Uno de los fundamentos de la división se basa en en la ingobernabilidad, la desproporción y la mala representación legislativa que tiene Buenos Aires. Llach propone dividirla en tres provincias. “La Atlántica: es la provincia de Don Segundo Sombra, la ruta 2, los comisarios malos de la Costa, los Horneros, el fútbol (Atlántica sola tendría a Independiente, Racing, Arsenal, Lanús, Banfield, Quilmes, Estudiantes y Gimnasia en Primera), la ganadería, el Río Salado, los bastiones peronistas del Conurbano, nuestras humildes playas. Puedo oler ahí una identidad”, luego “Cien Chivilcoy: es algo así como la Pampa Gringa Bonaerense, la pequeña o no tan pequeña propiedad agrícola que se hace rica de este lado del Salado, es el Delta, la Panamericana, los partidos coquetos del norte del Gran Buenos Aires y sus extensiones a Pilar, la larga marcha del Oeste hacia Luján o Chivilcoy” y por último, la provincia más grande: “Tierra del Indio: la cuna del Pampero, la agricultura algo más extensiva, los fuertes hechos ciudades en Azul y Olavarría, el Midwest cuando se encuentra con nuestras propias Rocallosas de Balcarce y de Tandil, el puerto de cereales en Quequén que suma en Bahía las commodities industriales, las escuelas agronómicas, la frontera despobalda en Trenque Lauquen o Saliqueló, la promesa de desierto ventoso en Villarino o Patagones”
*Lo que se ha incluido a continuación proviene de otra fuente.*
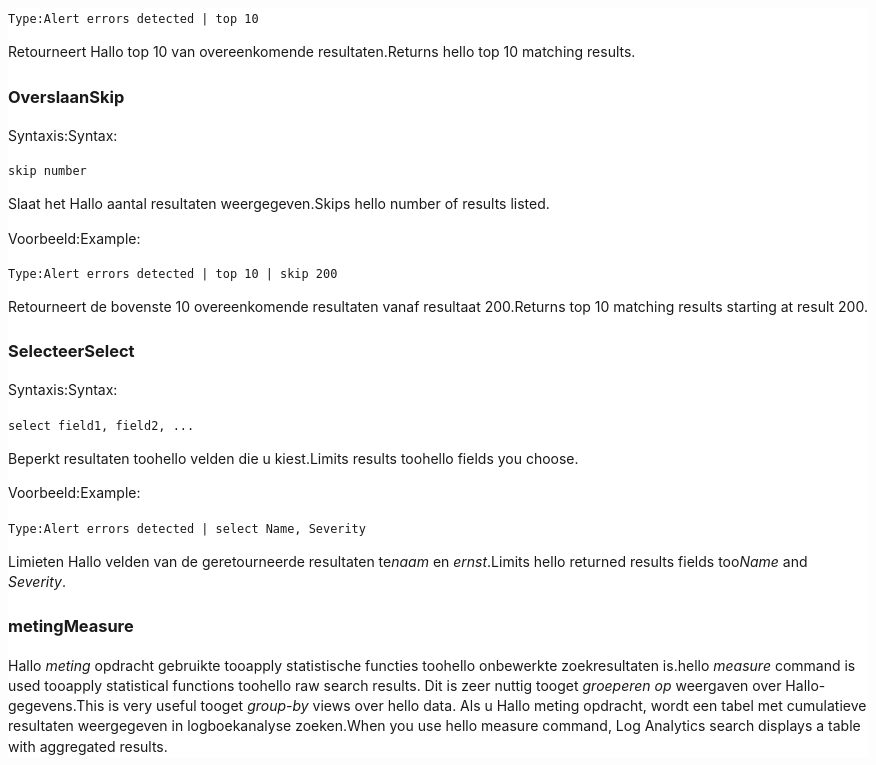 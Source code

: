     Type:Alert errors detected | top 10

<span data-ttu-id="e365d-259">Retourneert Hallo top 10 van overeenkomende resultaten.</span><span class="sxs-lookup"><span data-stu-id="e365d-259">Returns hello top 10 matching results.</span></span>

### <a name="skip"></a><span data-ttu-id="e365d-260">Overslaan</span><span class="sxs-lookup"><span data-stu-id="e365d-260">Skip</span></span>
<span data-ttu-id="e365d-261">Syntaxis:</span><span class="sxs-lookup"><span data-stu-id="e365d-261">Syntax:</span></span>

    skip number

<span data-ttu-id="e365d-262">Slaat het Hallo aantal resultaten weergegeven.</span><span class="sxs-lookup"><span data-stu-id="e365d-262">Skips hello number of results listed.</span></span>

<span data-ttu-id="e365d-263">Voorbeeld:</span><span class="sxs-lookup"><span data-stu-id="e365d-263">Example:</span></span>

    Type:Alert errors detected | top 10 | skip 200

<span data-ttu-id="e365d-264">Retourneert de bovenste 10 overeenkomende resultaten vanaf resultaat 200.</span><span class="sxs-lookup"><span data-stu-id="e365d-264">Returns top 10 matching results starting at result 200.</span></span>

### <a name="select"></a><span data-ttu-id="e365d-265">Selecteer</span><span class="sxs-lookup"><span data-stu-id="e365d-265">Select</span></span>
<span data-ttu-id="e365d-266">Syntaxis:</span><span class="sxs-lookup"><span data-stu-id="e365d-266">Syntax:</span></span>

    select field1, field2, ...

<span data-ttu-id="e365d-267">Beperkt resultaten toohello velden die u kiest.</span><span class="sxs-lookup"><span data-stu-id="e365d-267">Limits results toohello fields you choose.</span></span>

<span data-ttu-id="e365d-268">Voorbeeld:</span><span class="sxs-lookup"><span data-stu-id="e365d-268">Example:</span></span>

    Type:Alert errors detected | select Name, Severity

<span data-ttu-id="e365d-269">Limieten Hallo velden van de geretourneerde resultaten te*naam* en *ernst*.</span><span class="sxs-lookup"><span data-stu-id="e365d-269">Limits hello returned results fields too*Name* and *Severity*.</span></span>

### <a name="measure"></a><span data-ttu-id="e365d-270">meting</span><span class="sxs-lookup"><span data-stu-id="e365d-270">Measure</span></span>
<span data-ttu-id="e365d-271">Hallo *meting* opdracht gebruikte tooapply statistische functies toohello onbewerkte zoekresultaten is.</span><span class="sxs-lookup"><span data-stu-id="e365d-271">hello *measure* command is used tooapply statistical functions toohello raw search results.</span></span> <span data-ttu-id="e365d-272">Dit is zeer nuttig tooget *groeperen op* weergaven over Hallo-gegevens.</span><span class="sxs-lookup"><span data-stu-id="e365d-272">This is very useful tooget *group-by* views over hello data.</span></span> <span data-ttu-id="e365d-273">Als u Hallo meting opdracht, wordt een tabel met cumulatieve resultaten weergegeven in logboekanalyse zoeken.</span><span class="sxs-lookup"><span data-stu-id="e365d-273">When you use hello measure command, Log Analytics search displays a table with aggregated results.</span></span>
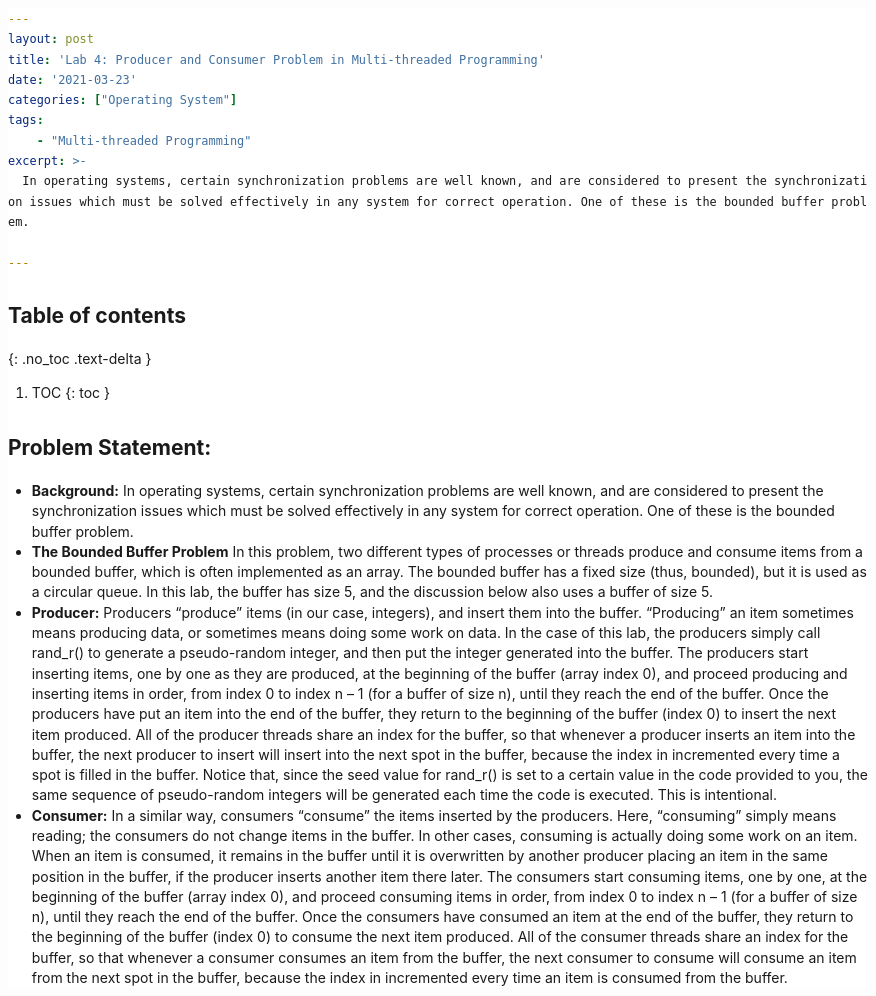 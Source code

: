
 ```yaml
---
layout: post
title: 'Lab 4: Producer and Consumer Problem in Multi-threaded Programming'
date: '2021-03-23'
categories: ["Operating System"]
tags:
    - "Multi-threaded Programming"
excerpt: >-
  In operating systems, certain synchronization problems are well known, and are considered to present the synchronization issues which must be solved effectively in any system for correct operation. One of these is the bounded buffer problem. 

---
```


## Table of contents
{: .no_toc .text-delta }

1. TOC
{: toc }


## Problem Statement: 
* **Background:**
In operating systems, certain synchronization problems are well known, and are considered to present the synchronization issues which must be solved effectively in any system for correct operation. One of these is the bounded buffer problem. 
* **The Bounded Buffer Problem** 
In this problem, two different types of processes or threads produce and consume items from a bounded buffer, which is often implemented as an array. The bounded buffer has a fixed size (thus, bounded), but it is used as a circular queue. In this lab, the buffer has size 5, and the discussion below also uses a
buffer of size 5. 
* **Producer:**
Producers “produce” items (in our case, integers), and insert them into the buffer. “Producing” an item sometimes means producing data, or sometimes means doing some work on data. In the case of this lab, the producers simply call rand_r() to generate a pseudo-random integer, and then put the integer generated into the buffer. The producers start inserting items, one by one as they are produced, at the beginning of the buffer (array index 0), and proceed producing and inserting items in order, from index 0 to index n – 1 (for a buffer of size n), until they reach the end of the buffer. Once the producers have put an item into the end of the buffer, they return to the beginning of the buffer (index 0) to insert the next item produced. All of the producer threads share an index for the buffer, so that whenever a producer inserts an item into the buffer, the next producer to insert will insert into the next spot in the buffer, because the index in incremented every time a spot is filled in the buffer. Notice that, since the seed value for rand_r() is set to a certain value in the code provided to you, the same sequence of pseudo-random integers will be generated each time the code is executed. This is intentional. 
* **Consumer:**
In a similar way, consumers “consume” the items inserted by the producers. Here, “consuming” simply means reading; the consumers do not change items in the buffer. In other cases, consuming is actually doing some work on an item. When an item is consumed, it remains in the buffer until it is overwritten by another producer placing an item in the same position in the buffer, if the producer inserts another item there later. The consumers start consuming items, one by one, at the beginning of the buffer (array index 0), and proceed consuming items in order, from index 0 to index n – 1 (for a buffer of size n), until they reach the end of the buffer. Once the consumers have consumed an item at the end of the buffer, they return to the beginning of the buffer (index 0) to consume the next item produced. All of the consumer threads share an index for the buffer, so that whenever a consumer consumes an item from the buffer, the next consumer to consume will consume an item from the next spot in the buffer, because the index in incremented every time an item is consumed from the buffer.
La provincia de Buenos Aires concentra más del 40% de la población de todo el país. Esta semana la idea de Llach volvió a la agenda política bonaerense de la mano del diputado por el FPV José Ottavis, quien hasta hace algunos meses atrás criticaba la medida y ahora declaró que sería un buen momento para debatir la división de la provincia. 

“Tenemos referentes que claramente quieren cambiar la provincia ahora, ayudemos desde la legislatura a que ese cambio político sea real. Lo primero que tenemos que hacer es ser transparentes con nuestros votantes y decirles que la provincia de Buenos Aires, estructuralmente está mal. Y de esto me hago cargo yo como peronista que gobernamos mucho más tiempo que otros. Siempre los gobernadores quisieron ser presidentes, hay que decirles que así no se puede seguir gobernando, y que de verdad hay que pensar otra matriz en la provincia”, se sinceró el ahora mediático legislador.
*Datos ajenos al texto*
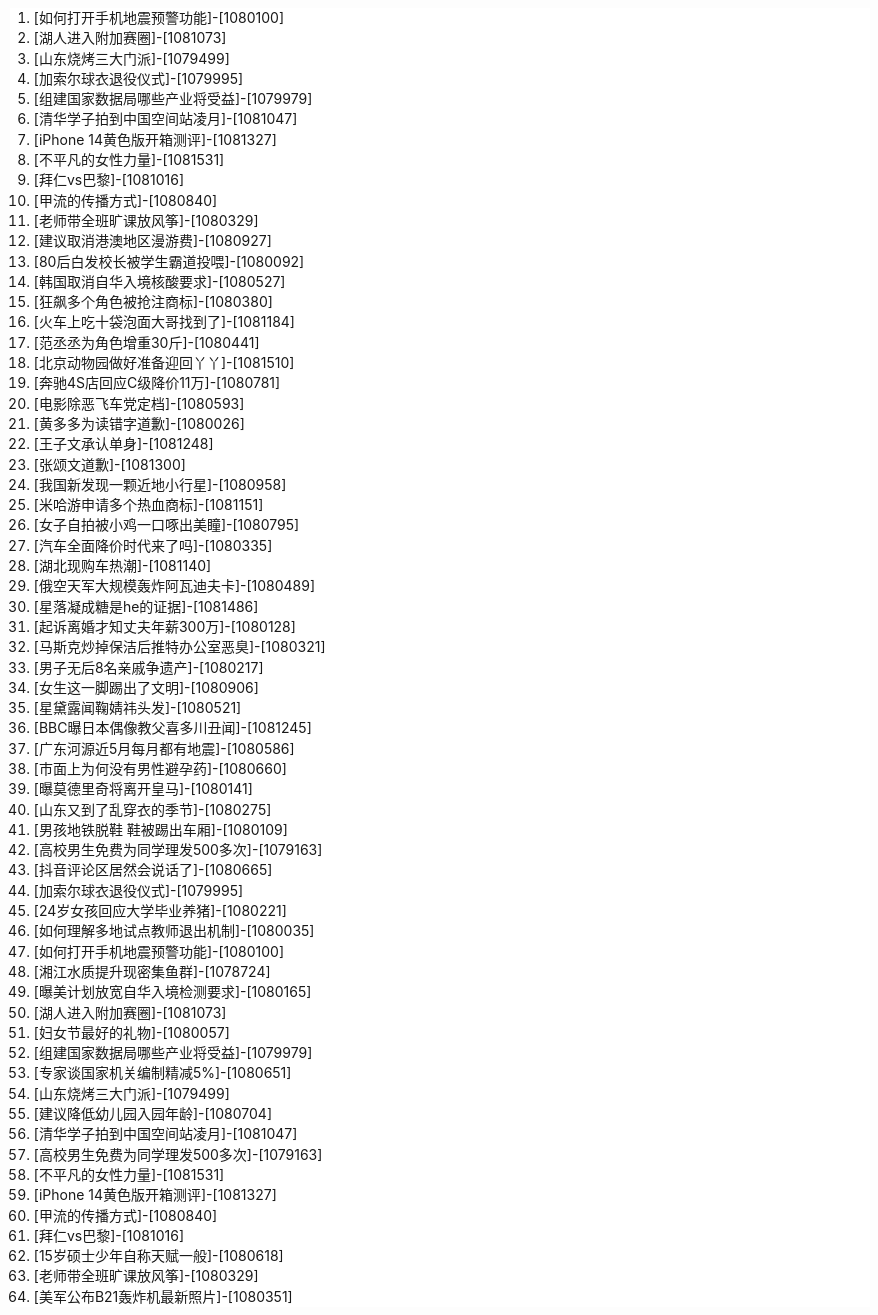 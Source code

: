 1. [如何打开手机地震预警功能]-[1080100]
1. [湖人进入附加赛圈]-[1081073]
1. [山东烧烤三大门派]-[1079499]
1. [加索尔球衣退役仪式]-[1079995]
1. [组建国家数据局哪些产业将受益]-[1079979]
1. [清华学子拍到中国空间站凌月]-[1081047]
1. [iPhone 14黄色版开箱测评]-[1081327]
1. [不平凡的女性力量]-[1081531]
1. [拜仁vs巴黎]-[1081016]
1. [甲流的传播方式]-[1080840]
1. [老师带全班旷课放风筝]-[1080329]
1. [建议取消港澳地区漫游费]-[1080927]
1. [80后白发校长被学生霸道投喂]-[1080092]
1. [韩国取消自华入境核酸要求]-[1080527]
1. [狂飙多个角色被抢注商标]-[1080380]
1. [火车上吃十袋泡面大哥找到了]-[1081184]
1. [范丞丞为角色增重30斤]-[1080441]
1. [北京动物园做好准备迎回丫丫]-[1081510]
1. [奔驰4S店回应C级降价11万]-[1080781]
1. [电影除恶飞车党定档]-[1080593]
1. [黄多多为读错字道歉]-[1080026]
1. [王子文承认单身]-[1081248]
1. [张颂文道歉]-[1081300]
1. [我国新发现一颗近地小行星]-[1080958]
1. [米哈游申请多个热血商标]-[1081151]
1. [女子自拍被小鸡一口啄出美瞳]-[1080795]
1. [汽车全面降价时代来了吗]-[1080335]
1. [湖北现购车热潮]-[1081140]
1. [俄空天军大规模轰炸阿瓦迪夫卡]-[1080489]
1. [星落凝成糖是he的证据]-[1081486]
1. [起诉离婚才知丈夫年薪300万]-[1080128]
1. [马斯克炒掉保洁后推特办公室恶臭]-[1080321]
1. [男子无后8名亲戚争遗产]-[1080217]
1. [女生这一脚踢出了文明]-[1080906]
1. [星黛露闻鞠婧祎头发]-[1080521]
1. [BBC曝日本偶像教父喜多川丑闻]-[1081245]
1. [广东河源近5月每月都有地震]-[1080586]
1. [市面上为何没有男性避孕药]-[1080660]
1. [曝莫德里奇将离开皇马]-[1080141]
1. [山东又到了乱穿衣的季节]-[1080275]
1. [男孩地铁脱鞋 鞋被踢出车厢]-[1080109]
1. [高校男生免费为同学理发500多次]-[1079163]
1. [抖音评论区居然会说话了]-[1080665]
1. [加索尔球衣退役仪式]-[1079995]
1. [24岁女孩回应大学毕业养猪]-[1080221]
1. [如何理解多地试点教师退出机制]-[1080035]
1. [如何打开手机地震预警功能]-[1080100]
1. [湘江水质提升现密集鱼群]-[1078724]
1. [曝美计划放宽自华入境检测要求]-[1080165]
1. [湖人进入附加赛圈]-[1081073]
1. [妇女节最好的礼物]-[1080057]
1. [组建国家数据局哪些产业将受益]-[1079979]
1. [专家谈国家机关编制精减5%]-[1080651]
1. [山东烧烤三大门派]-[1079499]
1. [建议降低幼儿园入园年龄]-[1080704]
1. [清华学子拍到中国空间站凌月]-[1081047]
1. [高校男生免费为同学理发500多次]-[1079163]
1. [不平凡的女性力量]-[1081531]
1. [iPhone 14黄色版开箱测评]-[1081327]
1. [甲流的传播方式]-[1080840]
1. [拜仁vs巴黎]-[1081016]
1. [15岁硕士少年自称天赋一般]-[1080618]
1. [老师带全班旷课放风筝]-[1080329]
1. [美军公布B21轰炸机最新照片]-[1080351]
Ottavis propuso que el debate tenga como base que “la provincia de Buenos Aires esté concentrada la mayor cantidad de población de la Argentina, con la mayor cantidad de poder, y esto no tendría que ser así. He charlado con dirigentes de todos los partidos políticos, y en un momento de sinceramiento decimos: la verdad que la provincia de Buenos Aires tendría que ser más provincias y no una toda concentrada”.

Por su parte, el Minsitro del Interior Rogelio Frigerio, aceptó el guante y reconoció que la división territorial de Buenos Aires “es un debate pendiente que se tiene que dar en algún momento. La Provincia tiene que encarar grandes y profundas reformas. La gobernadora, María Eugenia Vidal, lo ha planteado con mucha precisión. Primero la defensa y el reconocimiento de sus derechos, porque ha sido perjudicada claramente en el reparto y distribución de recursos”, claró el funcionario. El proyecto plantea la división del conurbano, lo que históricamente fue un bastión del peronismo, que estaría fraccionado, y con las nuevas provincias, debilitado.
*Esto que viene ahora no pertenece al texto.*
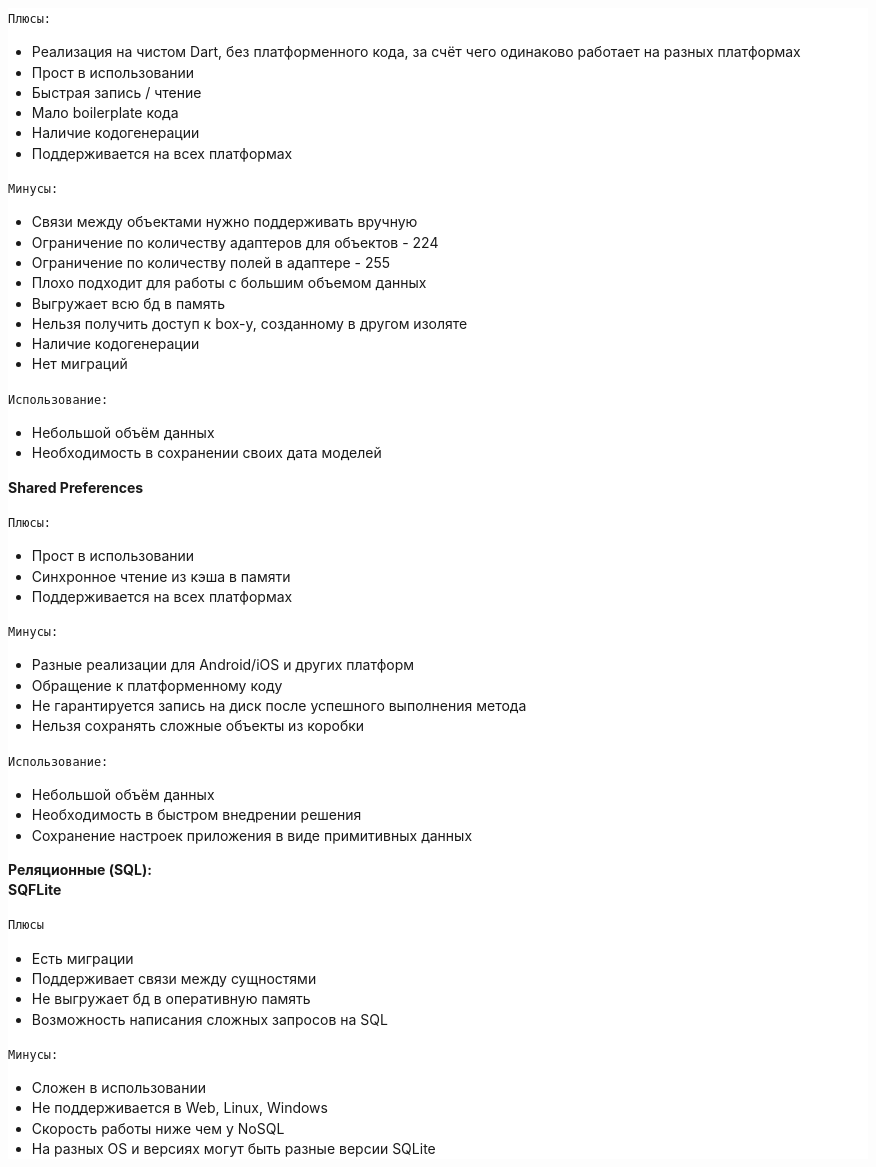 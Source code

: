 `Плюсы:`
- Реализация на чистом Dart, без платформенного кода, за счёт чего одинаково работает на разных платформах
- Прост в использовании
- Быстрая запись / чтение
- Мало boilerplate кода
- Наличие кодогенерации
- Поддерживается на всех платформах
	
`Минусы:` 
- Связи между объектами нужно поддерживать вручную
- Ограничение по количеству адаптеров для объектов - 224
- Ограничение по количеству полей в адаптере - 255
- Плохо подходит для работы с большим объемом данных
- Выгружает всю бд в память
- Нельзя получить доступ к box-у, созданному в другом изоляте
- Наличие кодогенерации
- Нет миграций

`Использование:`
- Небольшой объём данных
- Необходимость в сохранении своих дата моделей

**Shared Preferences** 
	
`Плюсы:`
- Прост в использовании 
- Синхронное чтение из кэша в памяти
- Поддерживается на всех платформах

`Минусы:` 
- Разные реализации для Android/iOS и других платформ
- Обращение к платформенному коду
- Не гарантируется запись на диск после успешного выполнения метода
- Нельзя сохранять сложные объекты из коробки

`Использование:`
- Небольшой объём данных
- Необходимость в быстром внедрении решения
- Сохранение настроек приложения в виде примитивных данных

**Реляционные (SQL):**  
**SQFLite**
	
`Плюсы`
- Есть миграции
- Поддерживает связи между сущностями
- Не выгружает бд в оперативную память
- Возможность написания сложных запросов на SQL
	
`Минусы:` 
- Сложен в использовании
- Не поддерживается в Web, Linux, Windows
- Скорость работы ниже чем у NoSQL
- На разных OS и версиях могут быть разные версии SQLite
Será lo que la política desee, pero lo cierto es que Buenos Aires es un territorio vasto con desigualdades. Todo el Noroeste y el Sudoeste provincial históricamente estuvieron olvidados por La Plata y en la última suba de tarifas de gas, muchos municipios le exigieron, sin suerte aún, al Ministro de Energía Juan José Aranguren que revea los aumentos debido que, por ejemplo, un habitante de Adolfo Alsina debe pagar el mismo gas que uno que vive en Avellaneda, cuando las condiciones climáticas son practicamente opuestas. El debate está abierto.